- _Excerpted records_
*** Begin section ***
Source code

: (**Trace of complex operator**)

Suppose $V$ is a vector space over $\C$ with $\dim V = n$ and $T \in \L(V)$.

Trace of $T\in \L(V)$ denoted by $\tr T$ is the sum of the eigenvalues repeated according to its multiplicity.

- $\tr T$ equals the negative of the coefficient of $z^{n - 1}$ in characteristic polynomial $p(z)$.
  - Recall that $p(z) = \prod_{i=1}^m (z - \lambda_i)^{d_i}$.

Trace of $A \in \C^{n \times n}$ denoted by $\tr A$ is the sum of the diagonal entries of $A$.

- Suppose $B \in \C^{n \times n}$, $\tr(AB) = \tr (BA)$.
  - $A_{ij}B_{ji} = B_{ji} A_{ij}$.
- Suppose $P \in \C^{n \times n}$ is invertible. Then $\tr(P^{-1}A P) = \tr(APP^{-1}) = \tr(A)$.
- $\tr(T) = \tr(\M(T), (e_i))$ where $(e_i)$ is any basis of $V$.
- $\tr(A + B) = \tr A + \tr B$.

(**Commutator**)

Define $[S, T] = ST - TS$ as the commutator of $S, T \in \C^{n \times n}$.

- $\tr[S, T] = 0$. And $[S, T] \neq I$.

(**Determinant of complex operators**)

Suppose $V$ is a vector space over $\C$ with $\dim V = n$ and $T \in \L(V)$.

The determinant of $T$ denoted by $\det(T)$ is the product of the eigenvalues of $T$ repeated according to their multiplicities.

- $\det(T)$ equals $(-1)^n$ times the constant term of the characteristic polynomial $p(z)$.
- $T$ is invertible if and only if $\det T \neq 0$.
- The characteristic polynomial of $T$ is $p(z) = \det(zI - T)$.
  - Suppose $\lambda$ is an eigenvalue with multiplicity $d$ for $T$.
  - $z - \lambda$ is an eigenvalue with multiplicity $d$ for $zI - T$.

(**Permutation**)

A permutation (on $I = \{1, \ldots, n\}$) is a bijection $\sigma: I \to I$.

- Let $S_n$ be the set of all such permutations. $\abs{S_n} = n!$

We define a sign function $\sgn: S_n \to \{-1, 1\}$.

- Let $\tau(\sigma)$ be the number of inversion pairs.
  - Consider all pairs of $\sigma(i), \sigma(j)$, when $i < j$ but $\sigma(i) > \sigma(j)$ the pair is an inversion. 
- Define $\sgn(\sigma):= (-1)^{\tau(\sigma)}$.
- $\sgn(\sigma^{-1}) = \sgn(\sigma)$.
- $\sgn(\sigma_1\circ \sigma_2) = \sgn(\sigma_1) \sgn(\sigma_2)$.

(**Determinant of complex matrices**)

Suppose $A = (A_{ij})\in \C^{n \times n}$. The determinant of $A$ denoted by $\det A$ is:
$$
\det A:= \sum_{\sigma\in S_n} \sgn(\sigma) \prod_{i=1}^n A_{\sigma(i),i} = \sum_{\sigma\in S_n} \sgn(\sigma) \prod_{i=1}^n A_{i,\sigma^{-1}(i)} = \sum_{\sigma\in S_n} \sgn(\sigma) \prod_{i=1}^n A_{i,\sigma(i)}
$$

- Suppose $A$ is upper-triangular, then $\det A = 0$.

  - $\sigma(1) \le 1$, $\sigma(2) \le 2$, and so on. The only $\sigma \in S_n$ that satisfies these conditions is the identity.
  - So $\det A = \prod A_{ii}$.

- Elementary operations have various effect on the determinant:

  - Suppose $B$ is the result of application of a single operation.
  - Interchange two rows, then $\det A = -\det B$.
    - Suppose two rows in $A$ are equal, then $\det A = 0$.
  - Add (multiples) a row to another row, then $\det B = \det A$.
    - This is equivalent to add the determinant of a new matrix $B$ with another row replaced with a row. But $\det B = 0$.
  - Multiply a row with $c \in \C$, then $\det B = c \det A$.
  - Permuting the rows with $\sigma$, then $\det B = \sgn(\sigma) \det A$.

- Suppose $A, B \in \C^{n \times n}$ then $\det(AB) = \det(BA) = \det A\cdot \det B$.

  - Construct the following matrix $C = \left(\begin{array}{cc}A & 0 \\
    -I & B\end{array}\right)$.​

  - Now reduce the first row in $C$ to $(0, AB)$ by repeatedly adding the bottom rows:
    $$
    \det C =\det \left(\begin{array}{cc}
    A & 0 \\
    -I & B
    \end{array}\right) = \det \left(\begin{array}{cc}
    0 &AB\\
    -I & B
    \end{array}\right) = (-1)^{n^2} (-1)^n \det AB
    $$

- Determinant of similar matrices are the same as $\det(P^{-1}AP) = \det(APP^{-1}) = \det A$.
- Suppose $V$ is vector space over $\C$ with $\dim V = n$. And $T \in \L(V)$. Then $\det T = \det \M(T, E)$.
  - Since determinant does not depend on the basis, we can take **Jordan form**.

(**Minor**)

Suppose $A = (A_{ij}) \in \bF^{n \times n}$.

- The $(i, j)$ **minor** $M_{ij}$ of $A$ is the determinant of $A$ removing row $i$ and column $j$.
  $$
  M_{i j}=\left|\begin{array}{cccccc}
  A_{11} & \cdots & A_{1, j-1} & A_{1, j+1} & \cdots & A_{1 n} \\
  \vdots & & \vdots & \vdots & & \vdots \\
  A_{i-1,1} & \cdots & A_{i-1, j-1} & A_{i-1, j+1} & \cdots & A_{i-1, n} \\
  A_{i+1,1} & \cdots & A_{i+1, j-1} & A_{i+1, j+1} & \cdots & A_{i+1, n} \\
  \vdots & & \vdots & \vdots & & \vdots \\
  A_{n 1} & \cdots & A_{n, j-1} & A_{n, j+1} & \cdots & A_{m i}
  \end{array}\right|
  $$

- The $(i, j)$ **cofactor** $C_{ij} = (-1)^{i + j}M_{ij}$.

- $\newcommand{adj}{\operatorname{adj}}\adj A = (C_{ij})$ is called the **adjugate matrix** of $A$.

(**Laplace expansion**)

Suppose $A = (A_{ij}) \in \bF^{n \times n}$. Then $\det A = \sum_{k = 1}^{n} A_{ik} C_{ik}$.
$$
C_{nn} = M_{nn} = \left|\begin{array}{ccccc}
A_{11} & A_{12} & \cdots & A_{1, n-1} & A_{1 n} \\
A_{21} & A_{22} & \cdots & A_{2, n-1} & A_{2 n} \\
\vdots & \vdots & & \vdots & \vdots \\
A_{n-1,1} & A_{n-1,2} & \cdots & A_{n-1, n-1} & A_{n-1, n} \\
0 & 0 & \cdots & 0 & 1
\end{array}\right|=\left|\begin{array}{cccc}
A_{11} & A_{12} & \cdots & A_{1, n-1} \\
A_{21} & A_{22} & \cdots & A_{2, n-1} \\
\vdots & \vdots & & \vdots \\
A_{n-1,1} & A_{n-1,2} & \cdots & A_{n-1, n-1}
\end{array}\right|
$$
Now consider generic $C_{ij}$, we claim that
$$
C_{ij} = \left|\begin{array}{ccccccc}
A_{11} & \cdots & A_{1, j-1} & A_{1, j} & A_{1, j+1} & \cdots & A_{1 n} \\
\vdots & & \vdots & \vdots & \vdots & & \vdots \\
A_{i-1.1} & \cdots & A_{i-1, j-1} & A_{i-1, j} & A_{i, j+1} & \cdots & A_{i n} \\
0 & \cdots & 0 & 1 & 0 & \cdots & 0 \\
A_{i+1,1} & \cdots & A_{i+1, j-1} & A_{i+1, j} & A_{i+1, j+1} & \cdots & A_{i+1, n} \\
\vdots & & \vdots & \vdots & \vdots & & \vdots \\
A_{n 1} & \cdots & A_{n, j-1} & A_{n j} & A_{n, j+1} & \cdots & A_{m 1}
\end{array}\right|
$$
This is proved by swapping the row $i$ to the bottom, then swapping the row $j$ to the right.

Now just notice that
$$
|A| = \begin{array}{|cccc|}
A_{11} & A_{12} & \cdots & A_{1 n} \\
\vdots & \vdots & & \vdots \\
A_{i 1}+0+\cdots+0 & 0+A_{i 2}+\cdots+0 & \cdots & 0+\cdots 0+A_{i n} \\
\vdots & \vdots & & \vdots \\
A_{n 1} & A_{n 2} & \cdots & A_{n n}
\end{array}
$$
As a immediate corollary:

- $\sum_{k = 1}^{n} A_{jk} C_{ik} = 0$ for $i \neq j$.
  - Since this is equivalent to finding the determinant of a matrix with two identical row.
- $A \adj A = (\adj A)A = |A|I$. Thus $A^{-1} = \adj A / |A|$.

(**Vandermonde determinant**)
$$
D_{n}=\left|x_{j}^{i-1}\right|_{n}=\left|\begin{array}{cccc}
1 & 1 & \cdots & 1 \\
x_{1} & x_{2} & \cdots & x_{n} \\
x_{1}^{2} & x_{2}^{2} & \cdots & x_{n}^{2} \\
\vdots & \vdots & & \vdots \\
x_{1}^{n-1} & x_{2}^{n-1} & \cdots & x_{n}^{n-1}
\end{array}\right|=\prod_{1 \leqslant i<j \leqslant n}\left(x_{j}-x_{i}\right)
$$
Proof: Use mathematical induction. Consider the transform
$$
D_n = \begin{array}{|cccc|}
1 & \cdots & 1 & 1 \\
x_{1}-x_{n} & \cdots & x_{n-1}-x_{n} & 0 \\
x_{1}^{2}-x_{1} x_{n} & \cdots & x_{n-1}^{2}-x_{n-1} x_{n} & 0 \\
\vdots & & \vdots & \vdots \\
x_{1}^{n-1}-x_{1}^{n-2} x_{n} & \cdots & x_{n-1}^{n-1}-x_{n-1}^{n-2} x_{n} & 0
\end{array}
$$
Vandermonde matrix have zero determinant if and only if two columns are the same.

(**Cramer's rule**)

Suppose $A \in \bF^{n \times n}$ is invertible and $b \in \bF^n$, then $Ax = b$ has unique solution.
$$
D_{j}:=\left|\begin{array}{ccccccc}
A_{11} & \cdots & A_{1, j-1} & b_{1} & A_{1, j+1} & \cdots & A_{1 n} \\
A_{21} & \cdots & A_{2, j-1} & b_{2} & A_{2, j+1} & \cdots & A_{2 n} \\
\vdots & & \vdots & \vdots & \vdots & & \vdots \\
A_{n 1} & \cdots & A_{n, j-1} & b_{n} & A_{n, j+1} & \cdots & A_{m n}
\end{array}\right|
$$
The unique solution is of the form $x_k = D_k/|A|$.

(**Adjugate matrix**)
*** End section ***
- _Your instructions_
Some lines in the data above hold the string "same". Find and copy each of them.

- _Problem solution_
- Determinant of similar matrices are the same as $\det(P^{-1}AP) = \det(APP^{-1}) = \det A$.
Vandermonde matrix have zero determinant if and only if two columns are the same.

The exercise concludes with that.